To be clear and simple, let’s say that I have a file containing numbers and a julia script that calculate the sum of the numbers. I want to call my script in the following way:

cat my_file.dat | julia my_script.jl

and this should display the sum of the numbers.

I’ve seen that I can do that with R in the following way

 cat my_file.dat | R --slave -e 'x <- scan(file="stdin", quiet=TRUE); summary(x)'

but I would love to be able to do it with julia instead.
Thanks in advance for your help.

dpsanders · May 15, 2020, 6:35am

You can do

s = readlines(stdin)

E.g. if I put that in stdin.jl together with @show s, I get

~ dpsanders$ cat test.txt | julia stdin.jl
s = ["Hello there", "3 + 4"]

dpsanders · May 15, 2020, 6:38am

And for the sum

lines = readlines(stdin)
s = sum(parse.(Int, lines))
println(s)

Marc_Sevaux · May 15, 2020, 6:40am

Great, so fast

Marc_Sevaux · May 18, 2020, 11:46am

To conclude the topic, if this can help others, here is the script I’ve written to calculate basic statistics from a standard input (in csv format):

#!julia
# Basic statistics from a piped input (a list of figures in csv format)
# Take input file as column of figures, csv format
using Statistics # call the right package

precision=2 # set precision
lines = readlines(stdin) # reading lines from the standard input
s = split.(lines,",") # split lines from the input (with coma as separator)
# be careful the output is an array of arrays
(m,n) = (length(s),length(s[1])) # get dimensions
res = ones(m,n) # create an array of Floats of the right dimension
# read the input split data and fill the Float array
for j = 1:m
  for i = 1:n
    res[j,i] = parse(Float64,s[j][i])
  end
end
# for each column calculate the basic statistics
for i = 1:size(res,2)
  if size(res,2)>=2 # print column identifier for more than one column
    print("col $i ")
  end
  println("[Min:",minimum(res[:,i])," Max:",maximum(res[:,i])," Avg:",round(mean(res[:,i]),digits=precision)," Sum:",sum(res[:,i])," Std:",round(std(res[:,i]),digits=precision)," Med:",round(median(res[:,i]),digits=precision),"]")
end

Save this script in a file called bstats (basic stats), give rights to execute it
Usage is very simple:

cat <mycsvfile>.csv | bstats

Enjoy.

dpsanders · May 18, 2020, 3:45pm

You could also pass the filename as an argument to the Julia script:

julia my_stats.jl data.csv

Command-line arguments are stored in the variable ARGS.

Marc_Sevaux · May 18, 2020, 3:53pm

Yes, but most of the time the input file is gathered from a long list of commands (grep, cut, sed, …).

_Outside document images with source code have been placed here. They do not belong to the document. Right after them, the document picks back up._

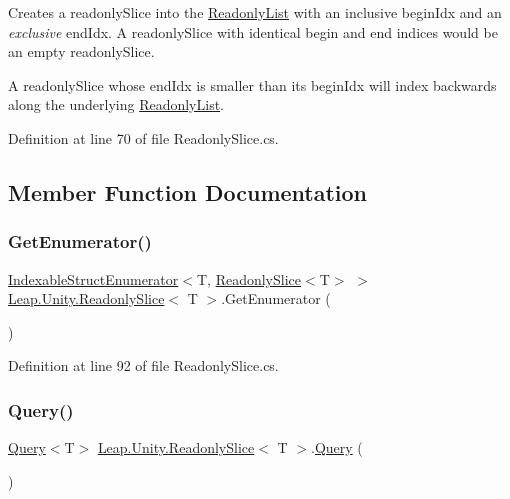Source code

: Creates a readonly\+Slice into the \mbox{\hyperlink{struct_leap_1_1_unity_1_1_readonly_list}{Readonly\+List}} with an inclusive begin\+Idx and an {\itshape exclusive} end\+Idx. A readonly\+Slice with identical begin and end indices would be an empty readonly\+Slice. 

A readonly\+Slice whose end\+Idx is smaller than its begin\+Idx will index backwards along the underlying \mbox{\hyperlink{struct_leap_1_1_unity_1_1_readonly_list}{Readonly\+List}}. 

Definition at line 70 of file Readonly\+Slice.\+cs.



\subsection{Member Function Documentation}
\mbox{\label{struct_leap_1_1_unity_1_1_readonly_slice_aa0a31eee8c64bcb819fee93c017c80c1}} 
\subsubsection{\texorpdfstring{GetEnumerator()}{GetEnumerator()}}
{\footnotesize\ttfamily \mbox{\hyperlink{struct_leap_1_1_unity_1_1_indexable_struct_enumerator}{Indexable\+Struct\+Enumerator}}$<$T, \mbox{\hyperlink{struct_leap_1_1_unity_1_1_readonly_slice}{Readonly\+Slice}}$<$T$>$ $>$ \mbox{\hyperlink{struct_leap_1_1_unity_1_1_readonly_slice}{Leap.\+Unity.\+Readonly\+Slice}}$<$ T $>$.Get\+Enumerator (\begin{DoxyParamCaption}{ }\end{DoxyParamCaption})}



Definition at line 92 of file Readonly\+Slice.\+cs.

\mbox{\label{struct_leap_1_1_unity_1_1_readonly_slice_af4b44e3656104f31d5673f9865d5d971}} 
\subsubsection{\texorpdfstring{Query()}{Query()}}
{\footnotesize\ttfamily \mbox{\hyperlink{struct_leap_1_1_unity_1_1_query_1_1_query}{Query}}$<$T$>$ \mbox{\hyperlink{struct_leap_1_1_unity_1_1_readonly_slice}{Leap.\+Unity.\+Readonly\+Slice}}$<$ T $>$.\mbox{\hyperlink{struct_leap_1_1_unity_1_1_query_1_1_query}{Query}} (\begin{DoxyParamCaption}{ }\end{DoxyParamCaption})}



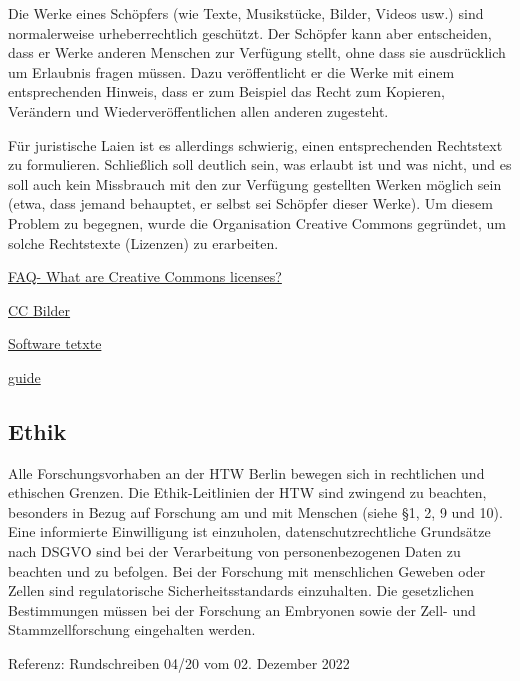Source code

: Die Werke eines Schöpfers (wie Texte, Musikstücke, Bilder, Videos usw.) sind normalerweise urheberrechtlich geschützt. Der Schöpfer kann aber entscheiden, dass er Werke anderen Menschen zur Verfügung stellt, ohne dass sie ausdrücklich um Erlaubnis fragen müssen. Dazu veröffentlicht er die Werke mit einem entsprechenden Hinweis, dass er zum Beispiel das Recht zum Kopieren, Verändern und Wiederveröffentlichen allen anderen zugesteht.

Für juristische Laien ist es allerdings schwierig, einen entsprechenden Rechtstext zu formulieren. Schließlich soll deutlich sein, was erlaubt ist und was nicht, und es soll auch kein Missbrauch mit den zur Verfügung gestellten Werken möglich sein (etwa, dass jemand behauptet, er selbst sei Schöpfer dieser Werke). Um diesem Problem zu begegnen, wurde die Organisation Creative Commons gegründet, um solche Rechtstexte (Lizenzen) zu erarbeiten. \cite{wikicc}



\hyperlink{https://www.wur.nl/en/article/What-are-Creative-Commons-licenses.htm}{FAQ- What are Creative Commons licenses?}

\hyperlink{https://creativecommons.org/licenses/}{CC Bilder }

\hyperlink{https://moqod-software.medium.com/understanding-open-source-and-free-software-licensing-c0fa600106c9}{Software tetxte}

\hyperlink{https://choosealicense.com/}{guide}
\subsection{Ethik}

Alle Forschungsvorhaben an der HTW Berlin bewegen sich in rechtlichen und ethischen Grenzen. Die Ethik-Leitlinien der HTW sind zwingend zu beachten, besonders in Bezug auf Forschung am und mit Menschen (siehe §1, 2, 9 und 10). Eine informierte Einwilligung ist einzuholen, datenschutzrechtliche Grundsätze nach DSGVO sind bei der Verarbeitung von personenbezogenen Daten zu beachten und zu befolgen. Bei der Forschung mit menschlichen Geweben oder Zellen sind regulatorische Sicherheitsstandards einzuhalten. Die gesetzlichen Bestimmungen müssen bei der Forschung an Embryonen sowie der Zell- und Stammzellforschung eingehalten werden. 

Referenz: Rundschreiben 04/20 vom 02. Dezember 2022
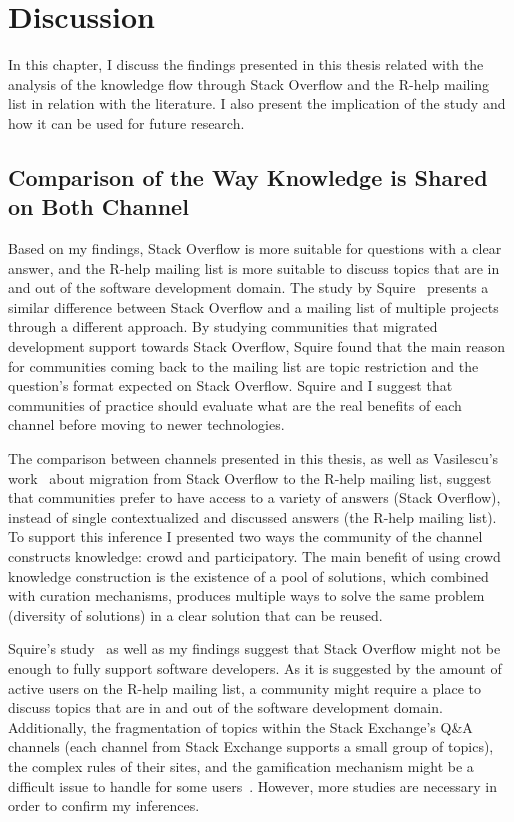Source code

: \documentclass{sig-alternate-05-2015}
\begin{document}
\section{Discussion}
\label{cha:discussion}

	In this chapter, I discuss the findings presented in this thesis related with the analysis of the knowledge flow through Stack Overflow and the R-help mailing list in relation with the literature. 
	I also present the implication of the study and how it can be used for future research.

\subsection{Comparison of the Way Knowledge is Shared on Both Channel}

	Based on my findings, Stack Overflow is more suitable for questions with a clear answer, and the R-help mailing list is more suitable to discuss topics that are in and out of the software development domain.
	The study by Squire~\cite{Squire2015a} presents a similar difference between Stack Overflow and a mailing list of multiple projects through a different approach. 
	By studying communities that migrated development support towards Stack Overflow, Squire found that the main reason for communities coming back to the mailing list are topic restriction and the question's format expected on Stack Overflow.
	Squire and I suggest that communities of practice should evaluate what are the real benefits of each channel before moving to newer technologies.

	The comparison between channels presented in this thesis, as well as Vasilescu's work~\cite{Vasilescu2014c} about migration from Stack Overflow to the R-help mailing list, suggest that communities prefer to have access to a variety of answers (Stack Overflow), instead of single contextualized and discussed answers (the R-help mailing list). 
	To support this inference I presented two ways the community of the channel constructs knowledge: crowd and participatory. 
	The main benefit of using crowd knowledge construction is the existence of a pool of solutions, which combined with curation mechanisms, produces multiple ways to solve the same problem (diversity of solutions) in a clear solution that can be reused.

	Squire's study~\cite{Squire2015a} as well as my findings suggest that Stack Overflow might not be enough to fully support software developers.
	As it is suggested by the amount of active users on the R-help mailing list, a community might require a place to discuss topics that are in and out of the software development domain.
	Additionally, the fragmentation of topics within the Stack Exchange's Q\&A channels (each channel from Stack Exchange supports a small group of topics), the complex rules of their sites, and the gamification mechanism might be a difficult issue to handle for some users~\cite{Vasilescu2013}.
	However, more studies are necessary in order to confirm my inferences. 
\end{document}
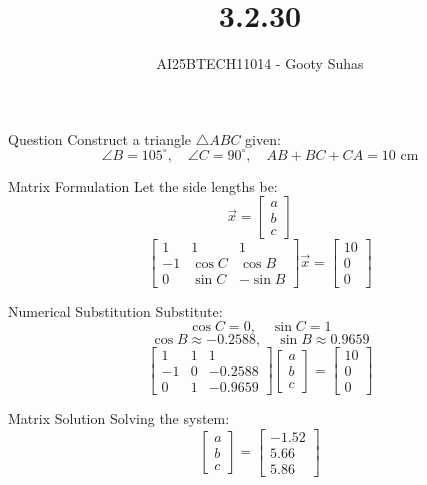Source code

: \documentclass{beamer}
\title{3.2.30}
\author{AI25BTECH11014 - Gooty Suhas}
\begin{document}
\frame{\titlepage}

\begin{frame}{Question}
Construct a triangle \( \triangle ABC \) given:
\[
\angle B = 105^\circ, \quad \angle C = 90^\circ, \quad AB + BC + CA = 10 \text{ cm}
\]
\end{frame}

\begin{frame}{Matrix Formulation}
Let the side lengths be:
\[
\vec{x} = \begin{bmatrix} a \\ b \\ c \end{bmatrix}
\]
\[
\begin{bmatrix}
1 & 1 & 1 \\
-1 & \cos C & \cos B \\
0 & \sin C & -\sin B
\end{bmatrix}
\vec{x}
=
\begin{bmatrix}
10 \\
0 \\
0
\end{bmatrix}
\]
\end{frame}

\begin{frame}{Numerical Substitution}
Substitute:
\[
\cos C = 0, \quad \sin C = 1
\]
\[
\cos B \approx -0.2588, \quad \sin B \approx 0.9659
\]
\[
\begin{bmatrix}
1 & 1 & 1 \\
-1 & 0 & -0.2588 \\
0 & 1 & -0.9659
\end{bmatrix}
\begin{bmatrix}
a \\
b \\
c
\end{bmatrix}
=
\begin{bmatrix}
10 \\
0 \\
0
\end{bmatrix}
\]
\end{frame}

\begin{frame}{Matrix Solution}
Solving the system:
\[
\begin{bmatrix}
a \\
b \\
c
\end{bmatrix}
=
\begin{bmatrix}
-1.52 \\
5.66 \\
5.86
\end{bmatrix}
\]
\end{frame}
\end{document}
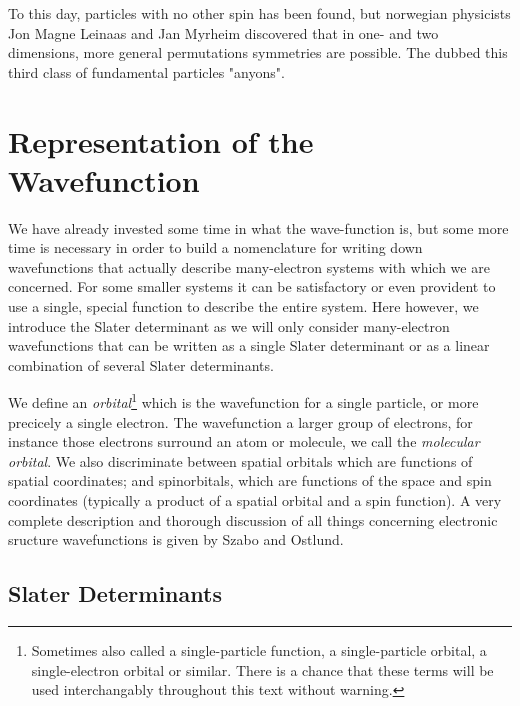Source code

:         To this day, particles with no other spin has been found, but norwegian physicists
        Jon Magne Leinaas and Jan Myrheim discovered that in one- and two dimensions, more 
        general permutations symmetries are possible. The dubbed this third class of
        fundamental particles "anyons"\cite{leinaas1977theory}.
        
    \section{Representation of the Wavefunction}

        We have already invested some time in what the wave-function is, but some more time 
        is necessary in order to build a nomenclature for writing down wavefunctions that
        actually describe many-electron systems with which we are concerned. For some smaller
        systems it can be satisfactory or even provident to use a single, special function 
        to describe the entire system. Here however, we introduce the Slater determinant as 
        we will only consider many-electron wavefunctions that can be written as a single 
        Slater determinant or as a linear combination of several Slater determinants.

        We define an \emph{orbital}\footnote{Sometimes also called a single-particle function,
        a single-particle orbital, a single-electron orbital or similar. There is a chance that 
        these terms will be used interchangably throughout this text without warning.} which is the
        wavefunction for a single particle, or more precicely a single electron. The wavefunction
        a larger group of electrons, for instance those electrons surround an atom or molecule,
        we call the \emph{molecular orbital}. We also discriminate between 
        spatial orbitals which are functions of spatial coordinates; and spinorbitals, which 
        are functions of the space and spin coordinates (typically a product of a spatial orbital
        and a spin function). A very complete description and thorough discussion of all things 
        concerning electronic sructure wavefunctions is given by Szabo and Ostlund\cite{szabo2012modern}. 

        \subsection{Slater Determinants}

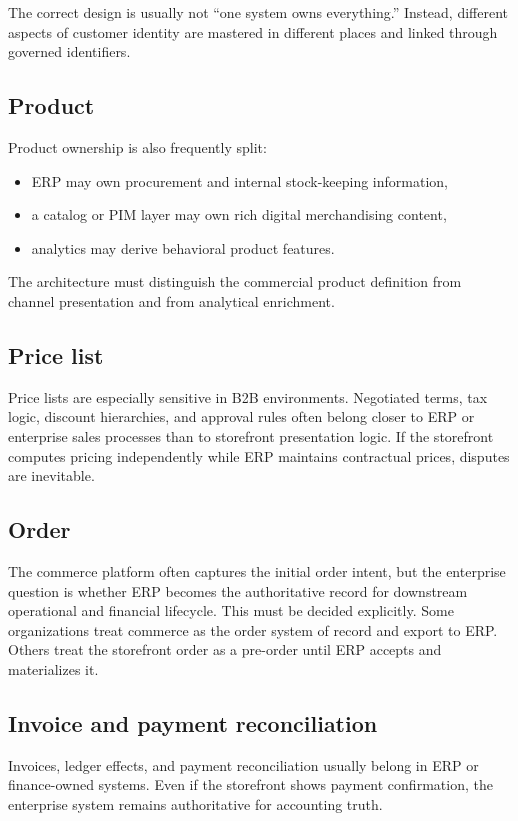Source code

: The correct design is usually not ``one system owns everything.''
Instead, different aspects of customer identity are mastered in different places and linked through governed identifiers.

\subsection{Product}
Product ownership is also frequently split:
\begin{itemize}
  \item ERP may own procurement and internal stock-keeping information,
  \item a catalog or PIM layer may own rich digital merchandising content,
  \item analytics may derive behavioral product features.
\end{itemize}

The architecture must distinguish the commercial product definition from channel presentation and from analytical enrichment.

\subsection{Price list}
Price lists are especially sensitive in B2B environments.
Negotiated terms, tax logic, discount hierarchies, and approval rules often belong closer to ERP or enterprise sales processes than to storefront presentation logic.
If the storefront computes pricing independently while ERP maintains contractual prices, disputes are inevitable.

\subsection{Order}
The commerce platform often captures the initial order intent, but the enterprise question is whether ERP becomes the authoritative record for downstream operational and financial lifecycle.
This must be decided explicitly.
Some organizations treat commerce as the order system of record and export to ERP.
Others treat the storefront order as a pre-order until ERP accepts and materializes it.

\subsection{Invoice and payment reconciliation}
Invoices, ledger effects, and payment reconciliation usually belong in ERP or finance-owned systems.
Even if the storefront shows payment confirmation, the enterprise system remains authoritative for accounting truth.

Thanks for you initial help.

rdeits · May 18, 2020, 4:04pm

You can also use the built-in DelimitedFiles package to parse CSV data directly, without having to do your own splitting and parsing:

$ echo "1, 2, 3, 4" | julia -e "using DelimitedFiles; @show readdlm(stdin, ',')"
readdlm(stdin, ',') = [1.0 2.0 3.0 4.0]

dpsanders · May 18, 2020, 10:14pm

You can also use awk for this kind of thing if you just want to stay in Unix-land.